Ben Stein flatly disagrees with President Obama's apparent strategy concerning future U.S. involvement in the War on Terror.
It's this quote that concerns him:
"Our systematic effort to dismantle terrorist organizations must continue," Obama said during his speech about the War on Terror recently, "but this war, like all wars, must end."
To Stein, that's a recipe for disaster. Here's why from his CBS News commentary today:
But how can we declare peace in the War on Terror when the terrorists are still making war on us?
There is no sign at all of any interest by the terrorists in stopping their attacks on us or our allies. There is no hint that al Qaeda is even remotely finished as an enemy.
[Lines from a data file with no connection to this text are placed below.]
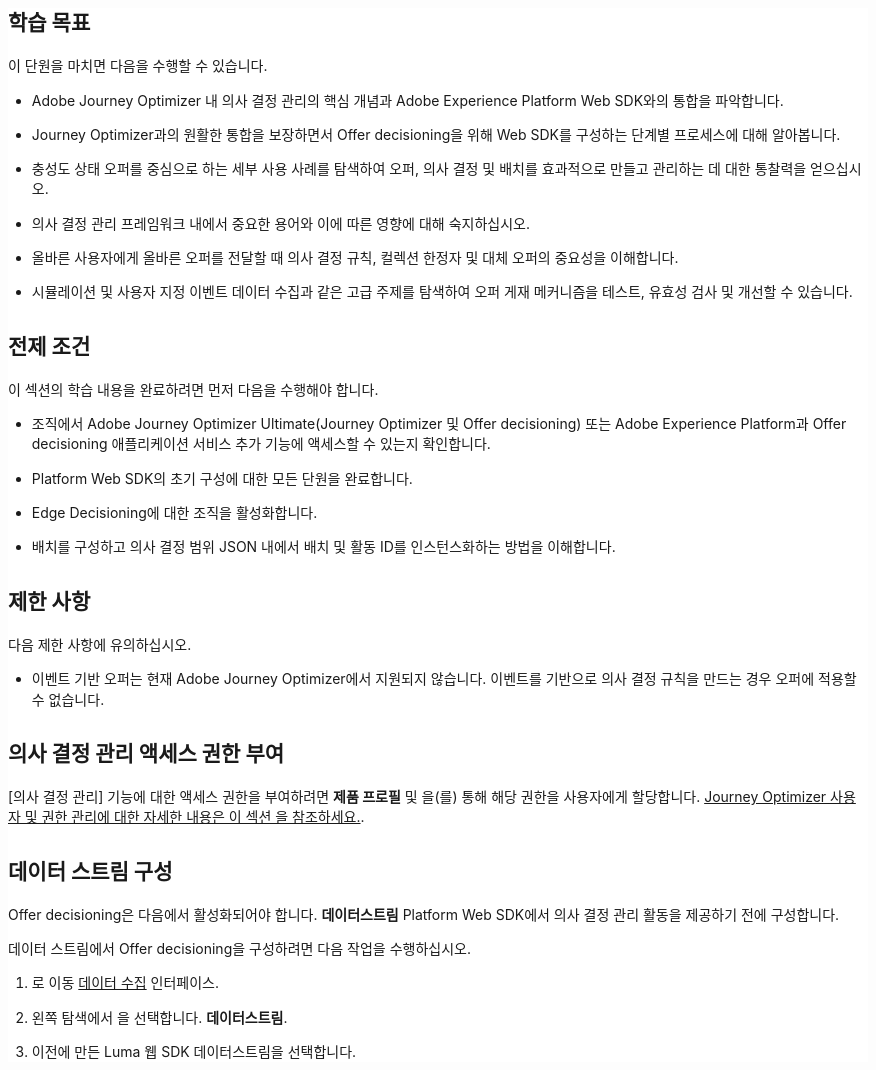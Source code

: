 ## 학습 목표

이 단원을 마치면 다음을 수행할 수 있습니다.

* Adobe Journey Optimizer 내 의사 결정 관리의 핵심 개념과 Adobe Experience Platform Web SDK와의 통합을 파악합니다.

* Journey Optimizer과의 원활한 통합을 보장하면서 Offer decisioning을 위해 Web SDK를 구성하는 단계별 프로세스에 대해 알아봅니다.

* 충성도 상태 오퍼를 중심으로 하는 세부 사용 사례를 탐색하여 오퍼, 의사 결정 및 배치를 효과적으로 만들고 관리하는 데 대한 통찰력을 얻으십시오.

* 의사 결정 관리 프레임워크 내에서 중요한 용어와 이에 따른 영향에 대해 숙지하십시오.

* 올바른 사용자에게 올바른 오퍼를 전달할 때 의사 결정 규칙, 컬렉션 한정자 및 대체 오퍼의 중요성을 이해합니다.

* 시뮬레이션 및 사용자 지정 이벤트 데이터 수집과 같은 고급 주제를 탐색하여 오퍼 게재 메커니즘을 테스트, 유효성 검사 및 개선할 수 있습니다.

## 전제 조건

이 섹션의 학습 내용을 완료하려면 먼저 다음을 수행해야 합니다.

* 조직에서 Adobe Journey Optimizer Ultimate(Journey Optimizer 및 Offer decisioning) 또는 Adobe Experience Platform과 Offer decisioning 애플리케이션 서비스 추가 기능에 액세스할 수 있는지 확인합니다.

* Platform Web SDK의 초기 구성에 대한 모든 단원을 완료합니다.

* Edge Decisioning에 대한 조직을 활성화합니다.

* 배치를 구성하고 의사 결정 범위 JSON 내에서 배치 및 활동 ID를 인스턴스화하는 방법을 이해합니다.

## 제한 사항

다음 제한 사항에 유의하십시오.

* 이벤트 기반 오퍼는 현재 Adobe Journey Optimizer에서 지원되지 않습니다. 이벤트를 기반으로 의사 결정 규칙을 만드는 경우 오퍼에 적용할 수 없습니다.

## 의사 결정 관리 액세스 권한 부여

[의사 결정 관리] 기능에 대한 액세스 권한을 부여하려면 **제품 프로필** 및 을(를) 통해 해당 권한을 사용자에게 할당합니다. [Journey Optimizer 사용자 및 권한 관리에 대한 자세한 내용은 이 섹션 을 참조하세요.](https://experienceleague.adobe.com/docs/journey-optimizer/using/access-control/privacy/high-low-permissions.html?lang=en#decisions-permissions).

## 데이터 스트림 구성

Offer decisioning은 다음에서 활성화되어야 합니다. **데이터스트림** Platform Web SDK에서 의사 결정 관리 활동을 제공하기 전에 구성합니다.

데이터 스트림에서 Offer decisioning을 구성하려면 다음 작업을 수행하십시오.

1. 로 이동 [데이터 수집](https://experience.adobe.com/#/data-collection) 인터페이스.

1. 왼쪽 탐색에서 을 선택합니다. **데이터스트림**.

1. 이전에 만든 Luma 웹 SDK 데이터스트림을 선택합니다.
Very much to the contrary. Although al Qaeda itself wasn't necessarily involved, we saw vicious terrorism at the Boston Marathon, and a staggeringly cruel act of terror in London virtually hours before Mr. Obama spoke.
Terrorists are bloodcurdlingly powerful in Africa, both in the Sahara region and in Sub-Saharan Africa.
How can we possibly declare peace in a war in which the other side is waging war aggressively against freedom and dignity all over the world?
The idea that we can unilaterally declare peace against an enemy on the attack is delusional, at best.
Long ago, before the U.S. had entered WWII, an American asked Winston Churchill why the British were fighting so desperately against the Nazis. "If we stop, you'll find out," said Churchill.
I hope Mr. Obama will ponder these words.
Peace, while the other side is still attacking, is not peace. It is surrender.